Mayo 15 – Los frenos

Cuanto más rápido va el convoy, más seguros y dóciles funcionan los frenos, los cuales no están hechos para no hacer caminar al convoy, sino para evitar que descarrile.
Don Primo Mazzolari

Por razones cronológicas nunca he encontrado a Primo Mazzolari (1890-1959), el extraordinario sacerdote cremonense anticipador del espíritu del Concilio Vaticano II. Lo he conocido a través de algunos de sus apreciados amigos que se han convertido después en mis amigos, el P. David Turoldo, el P. Nazareno Fabbretti, el escritor Luigi Santucci.
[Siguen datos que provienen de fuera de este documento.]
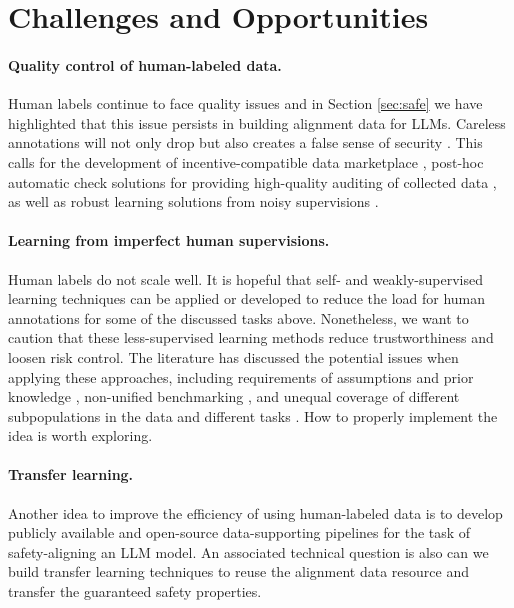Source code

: \documentclass{article}
\begin{document}
\section{Challenges and Opportunities}

\paragraph{Quality control of human-labeled data.} Human labels continue to face quality issues and in Section \ref{sec:safe} we have highlighted that this issue persists in building alignment data for LLMs. Careless annotations will not only drop but also creates a false sense of security \cite{zhu2023weak}. This calls for the development of incentive-compatible data marketplace \cite{liu2023surrogate,liu2017machine,liu2020replication}, post-hoc automatic check solutions for providing high-quality auditing of collected data \cite{zhu2022detecting,zhu2021clusterability,sig15}, as well as  robust learning solutions from noisy supervisions \cite{cheng2020learning,zhu2021second}. 

\paragraph{Learning from imperfect human supervisions.} Human labels do not scale well. It is hopeful that self- and weakly-supervised learning techniques can be applied or developed to reduce the load for human annotations for  some of the discussed tasks above. Nonetheless, we want to caution that these less-supervised learning methods reduce trustworthiness and loosen risk control. The literature has discussed the potential issues when applying these approaches, including requirements of assumptions and prior knowledge \cite{natarajan2013learning,liu2020peer,wei2021when}, non-unified benchmarking \cite{wei2022learning}, and unequal coverage of different subpopulations \cite{zhu2022the,liu2021understanding} in the data and different tasks \cite{zhu2022beyond}.  How to properly implement the idea is worth exploring.

\paragraph{Transfer learning.} Another idea to improve the efficiency of using human-labeled data is to develop publicly available and open-source data-supporting pipelines for the task of safety-aligning an LLM model. An associated technical question is also can we build transfer learning techniques \cite{weiss2016survey,chen2022fairness} to reuse the alignment data resource and transfer the guaranteed safety properties.
\end{document}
Entre ellos estaba también el primer editor de Mazzolari, el vicentino Rienzo Colla, artífice de los admirables libretos de “Locusta”. Ha sido en un artículo dedicado a él y a su actividad editorial que me he imbuido en esta sugestiva cita mazzolariana,
Sí, porque Mazzolari, “tromba del Espíritu Santo”, como lo definió Juan XXIII, fue a menudo contrariado por las autoridades eclesiásticas y sin embargo siempre fue obediente, aunque fuera “en pie” como gustaba decir. Adquieren ahora particular valor sus palabras sobre “los frenos” Ciertamente pueden detener del todo a un vehículo aun cuando no sea necesario; a quién no le ha ocurrido permanecer consternado y quizás desdeñado cuando un tren se detiene a campo abierto con minutos de retraso que se acumulan y que te hacer esfumar coincidencias y encuentros. Es una imprudencia que puede transformarse en bloque, en obstáculo para la vida personal y comunitaria. Y, sin embargo, los frenos son indispensable, cuando están bien calibrados: impiden el frenesí de una carrera que no sólo no te conduce antes a la meta sino que te la hace perder para siempre. Cuando arrastramos en la sociedad, pero también en la misma iglesia porque nos parece que el ritmo de marcha es muy lento, recordamos que el freno accionado con sabiduría tiene la función de respetar el paso de todos y no hacernos descarrilar del camino adecuado que nos conduce a la meta final.